■ Task statement ■
Sort through the material below and copy each line with "RESOLVED".

■ Data for the task ■

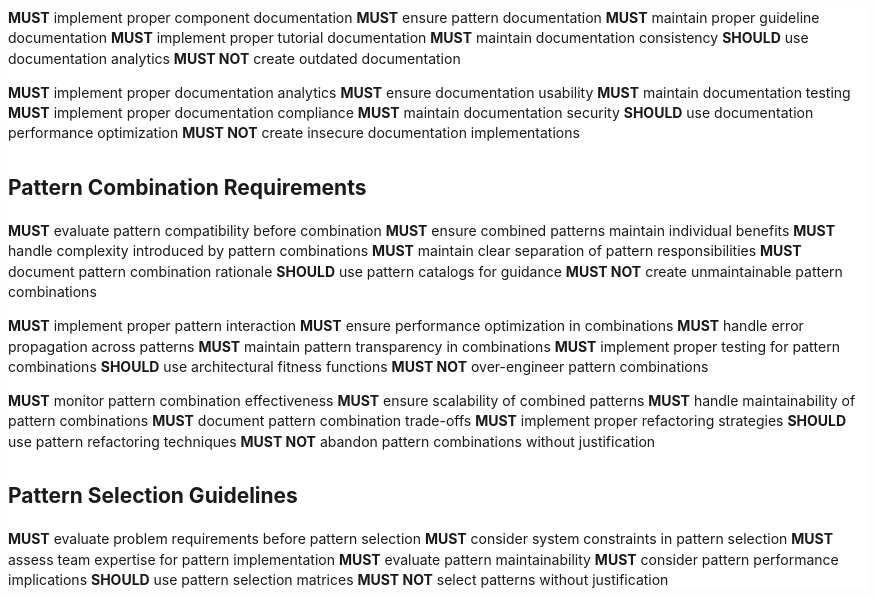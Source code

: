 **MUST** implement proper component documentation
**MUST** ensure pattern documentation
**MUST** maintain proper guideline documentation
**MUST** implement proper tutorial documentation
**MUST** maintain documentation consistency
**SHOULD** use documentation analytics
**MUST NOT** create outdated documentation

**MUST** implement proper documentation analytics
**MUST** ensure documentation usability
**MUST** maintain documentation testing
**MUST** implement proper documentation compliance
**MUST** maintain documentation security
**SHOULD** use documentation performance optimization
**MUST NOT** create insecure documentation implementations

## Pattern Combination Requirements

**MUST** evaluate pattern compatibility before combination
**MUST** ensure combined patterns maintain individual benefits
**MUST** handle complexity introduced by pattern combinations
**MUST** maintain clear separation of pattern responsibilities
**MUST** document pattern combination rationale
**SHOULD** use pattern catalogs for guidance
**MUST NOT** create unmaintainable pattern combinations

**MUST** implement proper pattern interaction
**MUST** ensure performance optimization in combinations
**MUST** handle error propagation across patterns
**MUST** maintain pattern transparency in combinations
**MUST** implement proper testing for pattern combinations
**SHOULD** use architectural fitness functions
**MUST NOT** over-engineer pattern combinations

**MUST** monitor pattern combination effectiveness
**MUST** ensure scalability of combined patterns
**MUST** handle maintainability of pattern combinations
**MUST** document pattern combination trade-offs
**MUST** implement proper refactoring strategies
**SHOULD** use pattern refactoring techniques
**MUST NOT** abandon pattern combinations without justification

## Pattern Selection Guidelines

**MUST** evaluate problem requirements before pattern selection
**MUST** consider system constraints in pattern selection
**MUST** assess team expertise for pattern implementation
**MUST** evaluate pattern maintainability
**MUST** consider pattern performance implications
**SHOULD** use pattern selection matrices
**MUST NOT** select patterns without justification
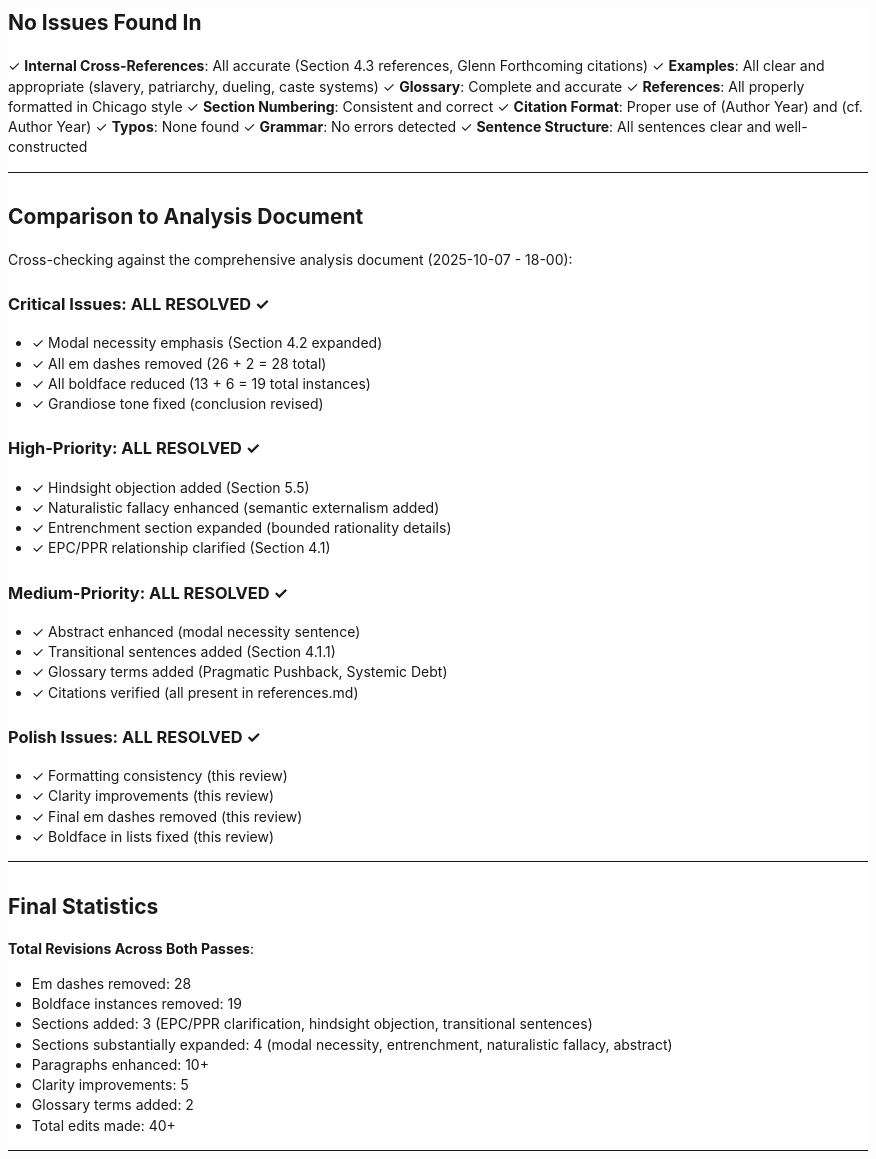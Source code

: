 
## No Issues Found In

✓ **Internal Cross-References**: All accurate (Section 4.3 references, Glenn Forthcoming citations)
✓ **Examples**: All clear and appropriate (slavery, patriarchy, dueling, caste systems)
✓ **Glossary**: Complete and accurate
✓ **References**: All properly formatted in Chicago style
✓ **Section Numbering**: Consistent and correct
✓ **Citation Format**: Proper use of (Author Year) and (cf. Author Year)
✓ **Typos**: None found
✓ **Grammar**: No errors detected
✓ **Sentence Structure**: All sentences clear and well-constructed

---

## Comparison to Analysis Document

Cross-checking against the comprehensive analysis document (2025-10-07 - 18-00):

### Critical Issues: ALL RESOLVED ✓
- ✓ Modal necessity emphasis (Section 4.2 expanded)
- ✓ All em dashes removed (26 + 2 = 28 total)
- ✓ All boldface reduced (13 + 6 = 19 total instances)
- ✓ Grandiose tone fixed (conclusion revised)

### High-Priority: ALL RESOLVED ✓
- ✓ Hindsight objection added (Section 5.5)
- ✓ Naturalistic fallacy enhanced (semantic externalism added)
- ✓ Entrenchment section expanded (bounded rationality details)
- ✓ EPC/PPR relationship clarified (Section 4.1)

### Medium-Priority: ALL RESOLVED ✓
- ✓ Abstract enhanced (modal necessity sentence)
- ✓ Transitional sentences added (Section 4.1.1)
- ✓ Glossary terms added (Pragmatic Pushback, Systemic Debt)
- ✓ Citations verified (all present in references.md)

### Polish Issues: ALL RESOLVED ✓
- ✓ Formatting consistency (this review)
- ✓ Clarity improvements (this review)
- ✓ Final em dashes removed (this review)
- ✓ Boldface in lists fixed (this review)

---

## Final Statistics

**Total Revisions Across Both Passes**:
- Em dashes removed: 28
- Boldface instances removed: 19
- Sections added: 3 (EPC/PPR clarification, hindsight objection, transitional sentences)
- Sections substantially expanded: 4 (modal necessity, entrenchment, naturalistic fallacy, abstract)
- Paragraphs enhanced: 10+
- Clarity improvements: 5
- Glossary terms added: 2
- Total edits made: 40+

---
...
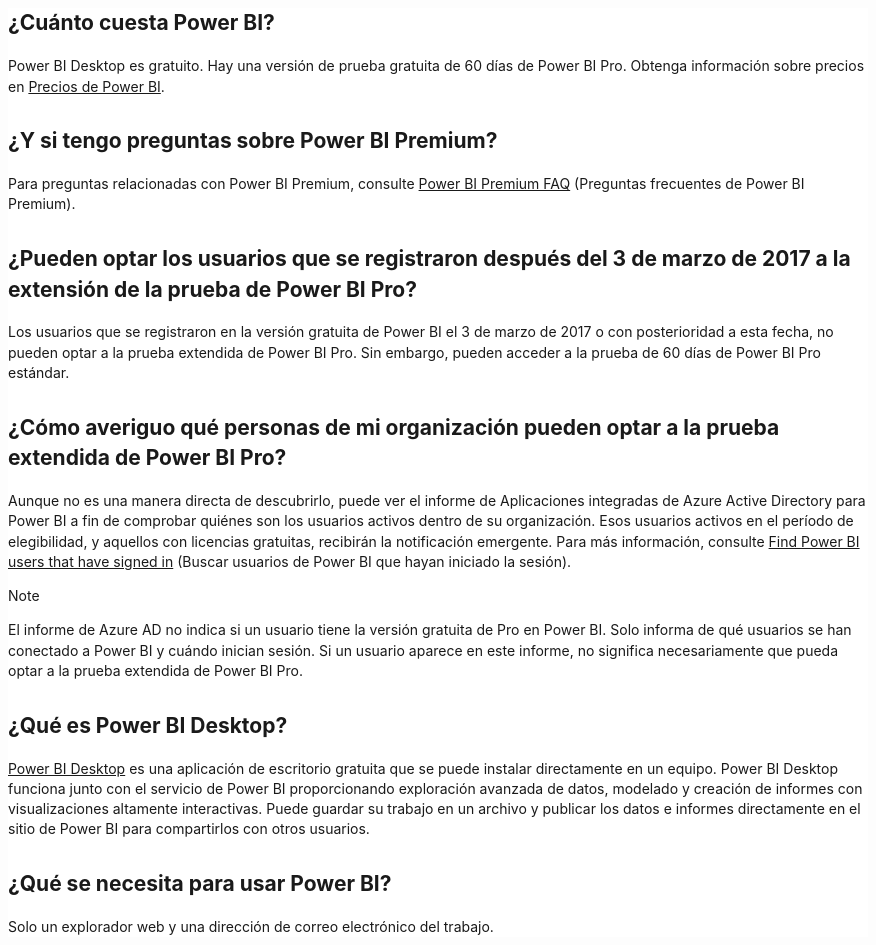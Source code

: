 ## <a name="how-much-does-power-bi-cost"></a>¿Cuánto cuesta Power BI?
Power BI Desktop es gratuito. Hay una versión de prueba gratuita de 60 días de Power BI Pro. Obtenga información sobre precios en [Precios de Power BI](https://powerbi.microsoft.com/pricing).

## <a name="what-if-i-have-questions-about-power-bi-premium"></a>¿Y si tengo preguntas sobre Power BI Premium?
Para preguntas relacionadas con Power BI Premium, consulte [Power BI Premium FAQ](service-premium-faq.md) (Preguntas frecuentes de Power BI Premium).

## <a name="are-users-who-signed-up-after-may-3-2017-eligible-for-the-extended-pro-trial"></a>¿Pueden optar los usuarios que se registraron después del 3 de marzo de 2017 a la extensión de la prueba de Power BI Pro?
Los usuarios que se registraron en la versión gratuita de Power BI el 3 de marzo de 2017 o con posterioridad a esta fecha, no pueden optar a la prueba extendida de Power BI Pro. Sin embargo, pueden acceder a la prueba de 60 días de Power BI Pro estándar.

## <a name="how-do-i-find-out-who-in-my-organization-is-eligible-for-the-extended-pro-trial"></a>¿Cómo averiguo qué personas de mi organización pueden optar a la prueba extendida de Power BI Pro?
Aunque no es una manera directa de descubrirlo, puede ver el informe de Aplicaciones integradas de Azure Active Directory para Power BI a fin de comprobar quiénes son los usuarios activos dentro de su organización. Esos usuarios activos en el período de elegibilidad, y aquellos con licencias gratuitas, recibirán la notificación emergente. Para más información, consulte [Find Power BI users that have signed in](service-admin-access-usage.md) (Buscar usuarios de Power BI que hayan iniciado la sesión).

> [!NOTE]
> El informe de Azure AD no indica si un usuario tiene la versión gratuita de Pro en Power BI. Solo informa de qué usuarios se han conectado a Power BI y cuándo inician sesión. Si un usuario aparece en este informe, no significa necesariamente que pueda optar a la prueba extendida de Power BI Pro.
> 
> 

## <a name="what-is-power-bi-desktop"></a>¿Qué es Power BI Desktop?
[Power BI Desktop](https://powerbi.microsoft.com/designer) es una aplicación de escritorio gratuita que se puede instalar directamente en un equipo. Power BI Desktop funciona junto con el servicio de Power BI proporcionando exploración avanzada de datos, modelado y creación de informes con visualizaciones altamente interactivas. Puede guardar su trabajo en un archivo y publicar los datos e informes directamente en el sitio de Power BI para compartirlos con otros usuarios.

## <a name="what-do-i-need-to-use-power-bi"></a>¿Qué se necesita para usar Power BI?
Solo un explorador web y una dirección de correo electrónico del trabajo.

■ Result for this task ■
### Critical Issues: ALL RESOLVED ✓
### High-Priority: ALL RESOLVED ✓
### Medium-Priority: ALL RESOLVED ✓
### Polish Issues: ALL RESOLVED ✓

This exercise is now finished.